IF YOU REALLY want to hear about it, the first thing you'll probably want to know is where I was born, and what my lousy childhood was like, and how my parents were occupied and all before they had me, and all that David Copperfield kind of crap, but I don't feel like going into it, if you want to know the truth. In the first place, that stuff bores me, and in the second place, my parents would have about two hemorrhages apiece if I told anything pretty personal about them. They're quite touchy about anything like that, especially my father. They're nice and all ― I'm not saying that ― but they're also touchy as hell. Besides, I'm not going to tell you my whole goddam autobiography or anything. I'll just tell you about this madman stuff that happened to me around last Christmas just before I got pretty run-down and had to come out here and take it easy. I mean that's all I told D.B. about, and he's my brother and all. He's in Hollywood. That isn't too far from this crumby place, and he comes over and visits me practically every week end. He's going to drive me home when I go home next month maybe. He just got a Jaguar. One of those little English jobs that can do around two hundred miles an hour. It cost him damn near four thousand bucks. He's got a lot of dough, now. He didn't use to. He used to be just a regular writer, when he was home. He wrote this terrific book of short stories, The Secret Goldfish, in case you never heard of him. The best one in it was "The Secret Goldfish." It was about this little kid that wouldn't let anybody look at his goldfish because he'd bought it with his own money. It killed me. Now he's out in Hollywood, D.B., being a prostitute. If there's one thing I hate, it's the movies. Don't even mention them to me.

In non-fiction, you will still have a voice.  A good, strong voice is what the reader hears in his/her head while reading your work.  That's why non-fiction like Bill Bryson is more fun to read than non-fiction like your average grade-twelve text book: Bill Bryson has an engaging voice and when you read it, you can hear him in your head, talking to you about space and the history of the world and William Shakespeare and exciting stuff like that:

Welcome.

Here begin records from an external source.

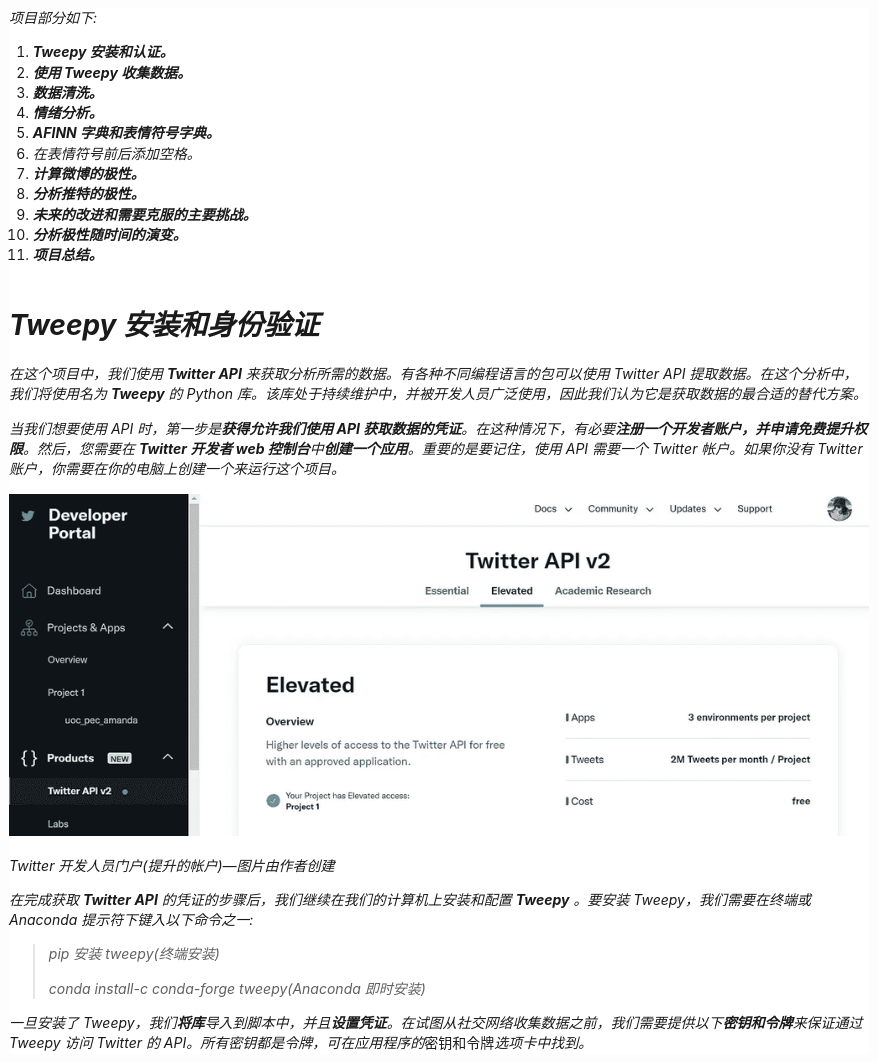 *项目部分如下:*

1.  ***Tweepy 安装和认证。***
2.  ***使用 Tweepy 收集数据。***
3.  ***数据清洗。***
4.  ***情绪分析。***
5.  ***AFINN 字典和表情符号字典。***
6.  *在表情符号前后添加空格。*
7.  ***计算微博的极性。***
8.  ***分析推特的极性。***
9.  ***未来的改进和需要克服的主要挑战。***
10.  ***分析极性随时间的演变。***
11.  ***项目总结。***

# *Tweepy 安装和身份验证*

*在这个项目中，我们使用 **Twitter API** 来获取分析所需的数据。有各种不同编程语言的包可以使用 Twitter API 提取数据。在这个分析中，我们将使用名为 **Tweepy** 的 Python 库。该库处于持续维护中，并被开发人员广泛使用，因此我们认为它是获取数据的最合适的替代方案。*

*当我们想要使用 API 时，第一步是**获得允许我们使用 API 获取数据的凭证**。在这种情况下，有必要**注册一个开发者账户，并申请免费提升权限**。然后，您需要在 **Twitter 开发者 web 控制台**中**创建一个应用**。重要的是要记住，使用 API 需要一个 Twitter 帐户。如果你没有 Twitter 账户，你需要在你的电脑上创建一个来运行这个项目。*

*![](img/121fb7a2a6022fe0f0a2ef1f9122dbaf.png)*

*Twitter 开发人员门户(提升的帐户)—图片由作者创建*

*在完成获取 **Twitter API** 的凭证的步骤后，我们继续在我们的计算机上安装和配置 **Tweepy** 。要安装 Tweepy，我们需要在终端或 Anaconda 提示符下键入以下命令之一:*

> *pip 安装 tweepy(终端安装)*
> 
> *conda install-c conda-forge tweepy(Anaconda 即时安装)*

*一旦安装了 Tweepy，我们**将库**导入到脚本中，并且**设置凭证**。在试图从社交网络收集数据之前，我们需要提供以下**密钥和令牌**来保证通过 Tweepy 访问 Twitter 的 API。所有密钥都是令牌，可在应用程序的*密钥和令牌*选项卡中找到。*
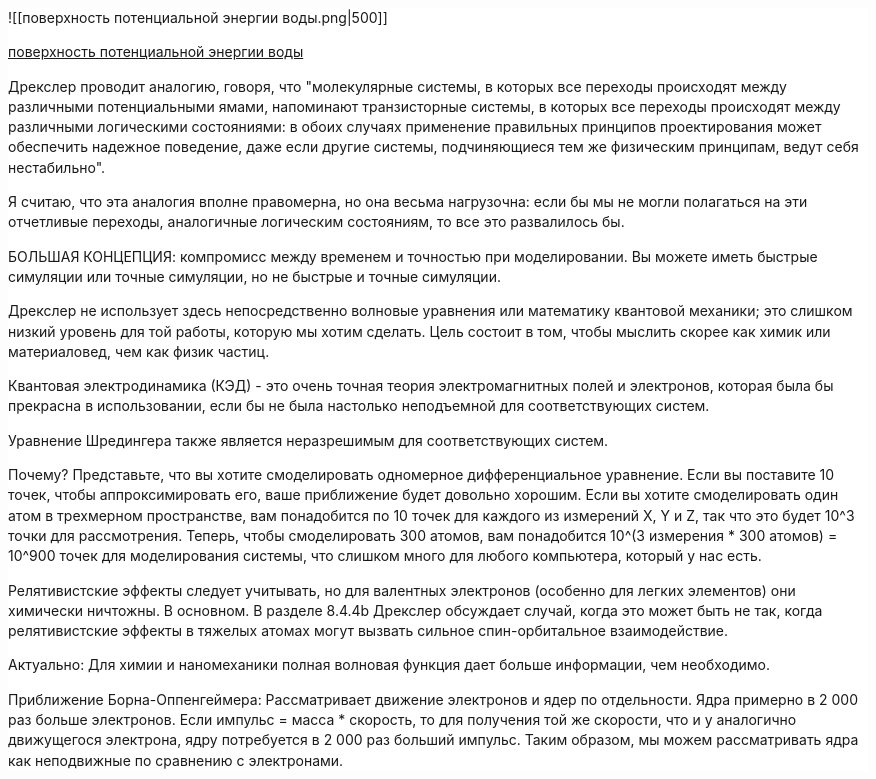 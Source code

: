 ![[поверхность потенциальной энергии воды.png|500]]

[поверхность потенциальной энергии воды](https://en.wikipedia.org/wiki/Potential_energy_surface#/media/File:Potential_Energy_Surface_for_Water.png)

Дрекслер проводит аналогию, говоря, что 
"молекулярные системы, в которых все переходы происходят между различными потенциальными ямами, 
напоминают транзисторные системы, в которых все переходы происходят между различными логическими состояниями: 
в обоих случаях применение правильных принципов проектирования может обеспечить надежное поведение, 
даже если другие системы, подчиняющиеся тем же физическим принципам, ведут себя нестабильно".

Я считаю, что эта аналогия вполне правомерна, но она весьма нагрузочна: 
если бы мы не могли полагаться на эти отчетливые переходы, 
аналогичные логическим состояниям, то все это развалилось бы.

БОЛЬШАЯ КОНЦЕПЦИЯ: 
компромисс между временем и точностью при моделировании. 
Вы можете иметь быстрые симуляции или точные симуляции, 
но не быстрые и точные симуляции.

Дрекслер не использует здесь непосредственно волновые уравнения или математику квантовой механики; 
это слишком низкий уровень для той работы, которую мы хотим сделать. 
Цель состоит в том, чтобы мыслить скорее как химик или материаловед, чем как физик частиц. 

Квантовая электродинамика (КЭД) - это очень точная теория электромагнитных полей и электронов, 
которая была бы прекрасна в использовании, 
если бы не была настолько неподъемной для соответствующих систем.

Уравнение Шредингера также является неразрешимым для соответствующих систем.

Почему? 
Представьте, что вы хотите смоделировать одномерное дифференциальное уравнение. 
Если вы поставите 10 точек, чтобы аппроксимировать его, ваше приближение будет довольно хорошим. 
Если вы хотите смоделировать один атом в трехмерном пространстве, 
вам понадобится по 10 точек для каждого из измерений X, Y и Z, так что это будет 10^3 точки для рассмотрения. 
Теперь, чтобы смоделировать 300 атомов, 
вам понадобится 10^(3 измерения * 300 атомов) = 10^900 точек для моделирования системы, 
что слишком много для любого компьютера, который у нас есть.

Релятивистские эффекты следует учитывать, 
но для валентных электронов (особенно для легких элементов) они химически ничтожны. 
В основном. В разделе 8.4.4b Дрекслер обсуждает случай, когда это может быть не так, 
когда релятивистские эффекты в тяжелых атомах могут вызвать сильное спин-орбитальное взаимодействие.

Актуально: 
Для химии и наномеханики полная волновая функция дает больше информации, чем необходимо.

Приближение Борна-Оппенгеймера: 
Рассматривает движение электронов и ядер по отдельности. 
Ядра примерно в 2 000 раз больше электронов. 
Если импульс = масса * скорость, то для получения той же скорости, 
что и у аналогично движущегося электрона, ядру потребуется в 2 000 раз больший импульс. 
Таким образом, мы можем рассматривать ядра как неподвижные по сравнению с электронами.
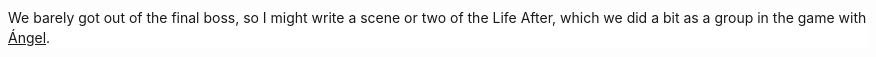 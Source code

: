 We barely got out of the final boss, so I might write a scene or two of the Life
After, which we did a bit as a group in the game with [Ángel][3].


   [1]: https://fate-srd.com/
   [2]: https://www.drivethrurpg.com/product/20677/Cold-City-v11
   [3]: /2018/04/tabletop-character-angel-salinas.html
   [4]: /tags/tabletop.html
   [5]: https://en.wikipedia.org/wiki/Desi_Arnaz
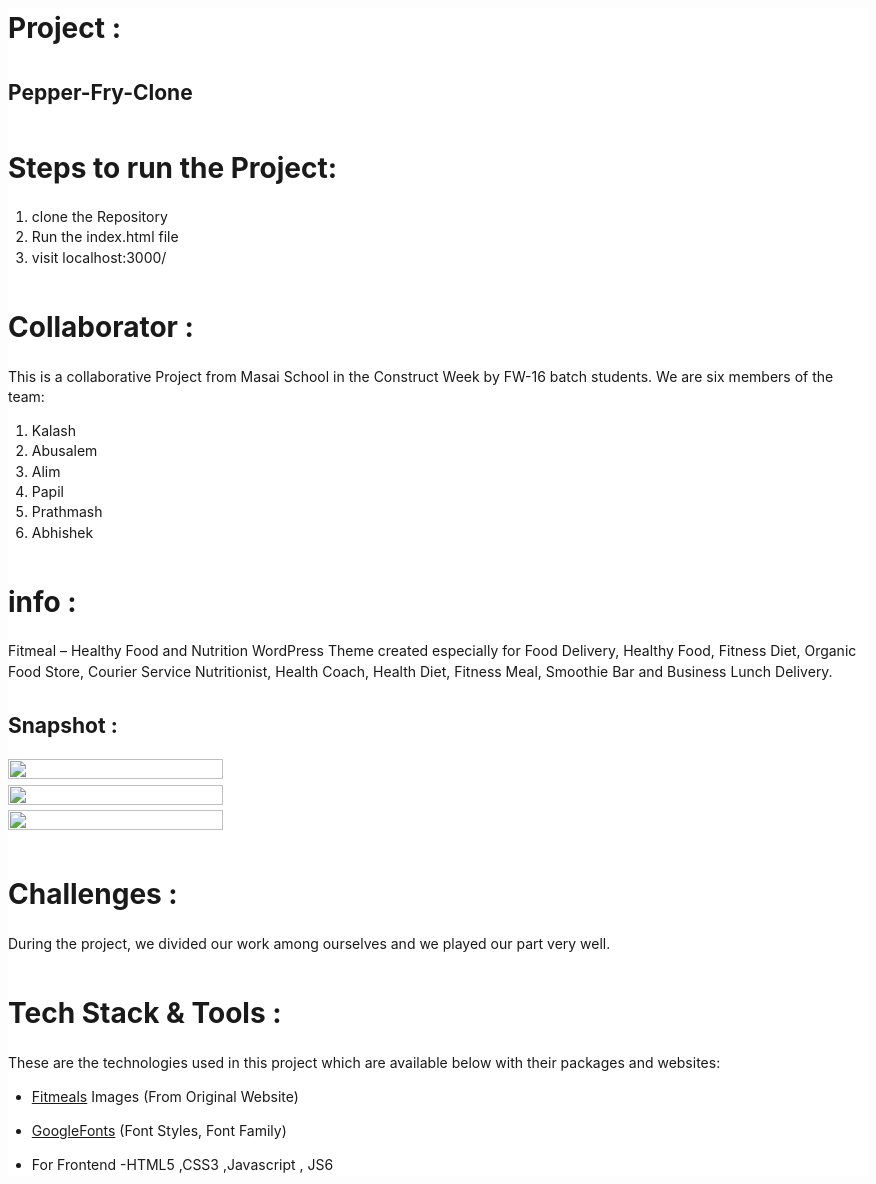 # Project :

## Pepper-Fry-Clone

# Steps to run the Project:
1. clone the Repository
2. Run the index.html file
3. visit localhost:3000/ 
# Collaborator :
This is a collaborative Project from Masai School in the Construct Week by FW-16 batch students. We are six members of the team:
1. Kalash
2. Abusalem
3. Alim
4. Papil
5. Prathmash
6. Abhishek

# info :
Fitmeal – Healthy Food and Nutrition WordPress Theme created especially for Food Delivery, Healthy Food, Fitness Diet, Organic Food Store, Courier Service Nutritionist, Health Coach, Health Diet, Fitness Meal, Smoothie Bar and Business Lunch Delivery.

## Snapshot :
<img src="https://www.membroz.com/wp-content/uploads/2020/03/thumb_FitMeal-home.jpg" style="width:50%;height:90%">
<img src="https://user-images.githubusercontent.com/99671890/171991103-0e9699e5-bef1-4258-bbee-83d0a9297762.png" style="width:50%;height:90%">
<img src="https://user-images.githubusercontent.com/99671890/171991133-6c18c850-b37f-4571-a3f5-e8c503c96eef.png" style="width:50%;height:90%">



# Challenges :
During the project, we divided our work among ourselves and we played our part very well.

# Tech Stack & Tools :
These are the technologies used in this project which are available below with their packages and websites:

* [Fitmeals](https://www.fitmeals.co.in/) Images (From Original Website) 

* [GoogleFonts](https://fonts.google.com/ "home") (Font Styles, Font Family)

* For Frontend -HTML5 ,CSS3 ,Javascript , JS6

And congratulations. I am delighted that you could make it. Getting here wasn't easy, I know. In fact, I suspect it was a little tougher than you realize.

To begin with, for you to be here now trillions of drifting atoms had somehow to assemble in an intricate and intriguingly obliging manner to create you. It's an arrangement so specialized and particular that it has never been tried before and will only exist this once. For the next many years (we hope) these tiny particles will uncomplainingly engage in all the billions of deft, cooperative efforts necessary to keep you intact and let you experience the supremely agreeable but generally underappreciated state known as existence.

Why atoms take this trouble is a bit of a puzzle. Being you is not a gratifying experience at the atomic level. For all their devoted attention, your atoms don't actually care about you—indeed, don't even know that you are there. They don't even know that they are there. They are mindless particles, after all, and not even themselves alive. (It is a slightly arresting notion that if you were to pick yourself apart with tweezers, one atom at a time, you would produce a mound of fine atomic dust, none of which had ever been alive but all of which had once been you.) Yet somehow for the period of your existence they will answer to a single overarching impulse: to keep you you.

The bad news is that atoms are fickle and their time of devotion is fleeting—fleeting indeed. Even a long human life adds up to only about 650,000 hours. And when that modest milestone flashes past, or at some other point thereabouts, for reasons unknown your atoms will shut you down, silently disassemble, and go off to be other things. And that's it for you.

See how wonderful it is to read a book that talks to you with its own voice.  Unfortunately, neither of these books are in the public domain, so are not available for free download on Nerdvark's favourite website,, but I'm fairly certain you can buy them on Amazon or something.

Nerdvark wants to develop his voice by writing from the point of view of his pal, Nardvark.  In order to do that, Nerdvark decides to use simple sentences, crap vocabulary, and idiotic topics:

Mmm, pizza -- just the deliciousest dang food in the world today.  The most bestest thing about pizza is how you can put anything, yes, anything you want to eat on a pizza and it will still be pizza.  Just as a ferinstance, yesterday for brekkie I went into the kitchen, got out some of the-day-before-yesterday's leftover pizza, slathered it with nommy peanut butter and mayonnaise and sprinkled on capers, Sour Skittles, and slivered almonds, and voila, new, improved, perfect pizza for me!